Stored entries
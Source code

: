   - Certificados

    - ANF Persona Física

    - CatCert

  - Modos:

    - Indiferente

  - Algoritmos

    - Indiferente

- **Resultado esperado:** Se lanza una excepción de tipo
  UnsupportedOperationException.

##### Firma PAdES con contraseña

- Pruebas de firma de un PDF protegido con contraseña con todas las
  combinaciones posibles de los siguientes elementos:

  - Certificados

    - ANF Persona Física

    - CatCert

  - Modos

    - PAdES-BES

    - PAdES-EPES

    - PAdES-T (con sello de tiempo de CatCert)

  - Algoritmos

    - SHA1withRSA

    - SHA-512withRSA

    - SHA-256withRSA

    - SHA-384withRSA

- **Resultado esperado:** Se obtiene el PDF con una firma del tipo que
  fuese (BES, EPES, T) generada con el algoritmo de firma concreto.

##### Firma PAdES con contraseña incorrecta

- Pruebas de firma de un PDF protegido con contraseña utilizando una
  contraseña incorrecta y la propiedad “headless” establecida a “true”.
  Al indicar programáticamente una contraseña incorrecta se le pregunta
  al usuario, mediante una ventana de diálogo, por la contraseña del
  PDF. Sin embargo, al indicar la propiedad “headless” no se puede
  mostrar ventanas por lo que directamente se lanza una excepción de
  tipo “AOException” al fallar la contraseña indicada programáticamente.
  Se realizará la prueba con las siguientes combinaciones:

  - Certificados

* _Problem statement_: Only the line containing "##### Firma PAdES con contraseña incorrecta" and the lines after it, up to and including the last line of the data, should appear in the answer, exactly as written.

* _Worked solution_:
##### Firma PAdES con contraseña incorrecta

- Pruebas de firma de un PDF protegido con contraseña utilizando una
  contraseña incorrecta y la propiedad “headless” establecida a “true”.
  Al indicar programáticamente una contraseña incorrecta se le pregunta
  al usuario, mediante una ventana de diálogo, por la contraseña del
  PDF. Sin embargo, al indicar la propiedad “headless” no se puede
  mostrar ventanas por lo que directamente se lanza una excepción de
  tipo “AOException” al fallar la contraseña indicada programáticamente.
  Se realizará la prueba con las siguientes combinaciones:

  - Certificados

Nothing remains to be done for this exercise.